## Thursday, April 19, 2018

April 19, 2018

### Introduction

It is the hard level algorithm and I like to spend time to go over a few more ideas through Google search and Leetcode discussion panel. What I like to do is to go over more detail how to address time and memory limit exceeded problem.

I spent over 30 minutes already to go over my past practice and a few ideas, I like to go over this blog.

### Algorithm practice

I like to go over the notes written in Chinese in the blog, and then rewrite some of them, make it my own.

As a programmer, most of important for me right now is to be a good thinker. I like to search the blogs and find the idea to help me think clearly. Here is the notes:

LeetCode中为数不多的考图的难题。尽管题目看上去像字符串匹配题，但从“shortest transformation sequence from start to end”还是能透露出一点图论中最短路径题的味道。如何转化？

1. 将每个单词看成图的一个节点。
2. 当单词s1 改变一个字符可以变成存在于字典的单词 s2 时，则s1与s2之间有连接。
3. 给定s1和s2，问题I转化成了求在图中从s1->s2的最短路径长度。而问题II转化为了求所有s1->s2的最短路径。
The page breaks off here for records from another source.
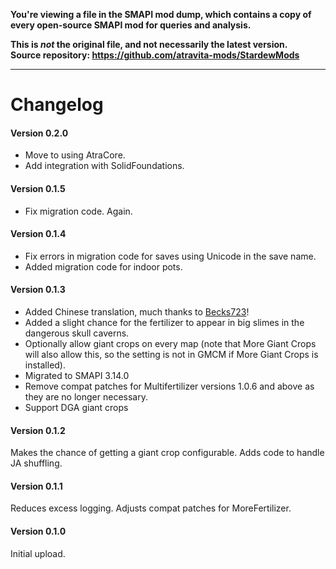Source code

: **You're viewing a file in the SMAPI mod dump, which contains a copy of every open-source SMAPI mod
for queries and analysis.**

**This is _not_ the original file, and not necessarily the latest version.**  
**Source repository: https://github.com/atravita-mods/StardewMods**

----

Changelog
=============
#### Version 0.2.0
* Move to using AtraCore.
* Add integration with SolidFoundations.

#### Version 0.1.5
* Fix migration code. Again.

#### Version 0.1.4
* Fix errors in migration code for saves using Unicode in the save name.
* Added migration code for indoor pots.

#### Version 0.1.3

* Added Chinese translation, much thanks to [Becks723](https://github.com/Becks723)!
* Added a slight chance for the fertilizer to appear in big slimes in the dangerous skull caverns.
* Optionally allow giant crops on every map (note that More Giant Crops will also allow this, so the setting is not in GMCM if More Giant Crops is installed).
* Migrated to SMAPI 3.14.0
* Remove compat patches for Multifertilizer versions 1.0.6 and above as they are no longer necessary.
* Support DGA giant crops

#### Version 0.1.2
Makes the chance of getting a giant crop configurable. Adds code to handle JA shuffling.

#### Version 0.1.1
Reduces excess logging. Adjusts compat patches for MoreFertilizer.

#### Version 0.1.0

Initial upload.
How do I go over the notes above?

1. Google search the shortest path in the graph.
2. How to define a graph? Every word is a node in the graph.
3. Node s1 and node s2 have a connection -> how to define it?
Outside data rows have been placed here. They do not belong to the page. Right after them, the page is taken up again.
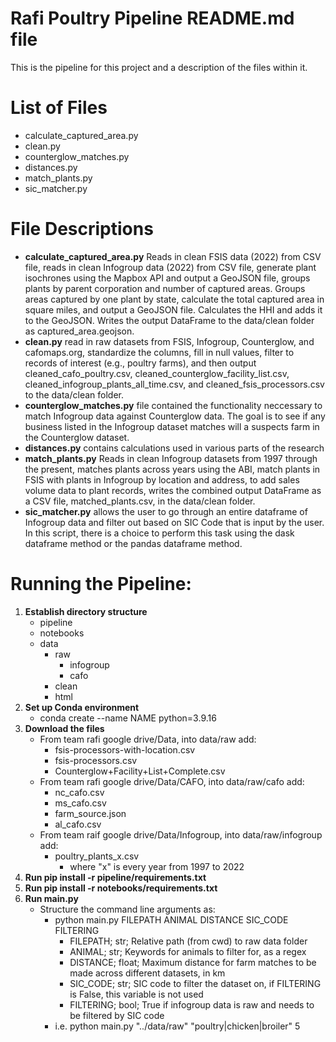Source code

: # Rafi Poultry Pipeline README.md file

This is the pipeline for this project and a description of the files within it.

# List of Files

- calculate_captured_area.py
- clean.py
- counterglow_matches.py
- distances.py
- match_plants.py
- sic_matcher.py

# File Descriptions

- **calculate_captured_area.py** Reads in clean FSIS data (2022) from CSV file, reads in clean Infogroup data (2022) from CSV file, generate plant isochrones using the Mapbox API and output a GeoJSON file, groups plants by parent corporation and number of captured areas. Groups areas captured by one plant by state, calculate the total captured area in square miles, and output a GeoJSON file. Calculates the HHI and adds it to the GeoJSON. Writes the output DataFrame to the data/clean folder as captured_area.geojson.
- **clean.py** read in raw datasets from FSIS, Infogroup, Counterglow, and cafomaps.org, standardize the columns, fill in null values, filter to records of interest (e.g., poultry farms), and then output cleaned_cafo_poultry.csv, cleaned_counterglow_facility_list.csv, cleaned_infogroup_plants_all_time.csv, and cleaned_fsis_processors.csv to the data/clean folder.
- **counterglow_matches.py** file contained the functionality neccessary to match Infogroup data against Counterglow data. The goal is to see if any business listed in the Infogroup dataset matches will a suspects farm in the Counterglow dataset.
- **distances.py** contains calculations used in various parts of the research
- **match_plants.py** Reads in clean Infogroup datasets from 1997 through the present, matches plants across years using the ABI, match plants in FSIS with plants in Infogroup by location and address, to add sales volume data to plant records, writes the combined output DataFrame as a CSV file, matched_plants.csv, in the data/clean folder.
- **sic_matcher.py** allows the user to go through an entire dataframe of Infogroup data and filter out based on SIC Code that is input by the user. In this script, there is a choice to perform this task using the dask dataframe method or the pandas dataframe method.

# Running the Pipeline:
1. **Establish directory structure** 
    - pipeline
    - notebooks
    - data
        - raw
            - infogroup
            - cafo
        - clean
        - html
2. **Set up Conda environment**
    - conda create --name NAME python=3.9.16
2. **Download the files**
    - From team rafi google drive/Data, into data/raw add:
        - fsis-processors-with-location.csv
        - fsis-processors.csv
        - Counterglow+Facility+List+Complete.csv
    - From team rafi google drive/Data/CAFO, into data/raw/cafo add:
        - nc_cafo.csv
        - ms_cafo.csv
        - farm_source.json
        - al_cafo.csv
    - From team raif google drive/Data/Infogroup, into data/raw/infogroup add:
        - poultry_plants_x.csv
            - where "x" is every year from 1997 to 2022
3. **Run pip install -r pipeline/requirements.txt**
4. **Run pip install -r notebooks/requirements.txt**
5. **Run main.py**
    - Structure the command line arguments as:
        - python main.py FILEPATH ANIMAL DISTANCE SIC_CODE FILTERING
            - FILEPATH; str; Relative path (from cwd) to raw data folder
            - ANIMAL; str; Keywords for animals to filter for, as a regex
            - DISTANCE; float; Maximum distance for farm matches to be made across different datasets, in km
            - SIC_CODE; str; SIC code to filter the dataset on, if FILTERING is False, this variable is not used
            - FILTERING; bool; True if infogroup data is raw and needs to be filtered by SIC code
        - i.e. python main.py "../data/raw" "poultry|chicken|broiler" 5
Let me work on the notes in the following:

1. 如何找到与当前节点相邻的所有节点。

(1) 遍历整个字典，将其中每个单词与当前单词比较，判断是否只差一个字符。复杂度为：n*w，n为字典中的单词数量，w为单词长度。
(2) 遍历当前单词的每个字符x，将其改变成a~z中除x外的任意一个，形成一个新的单词，在字典中判断是否存在。复杂度为：26*w，w为单词长度。

2. 如何标记一个节点已经被访问过，以避免重复访问。

3. 一旦BFS找到目标单词，如何backtracking找回路径？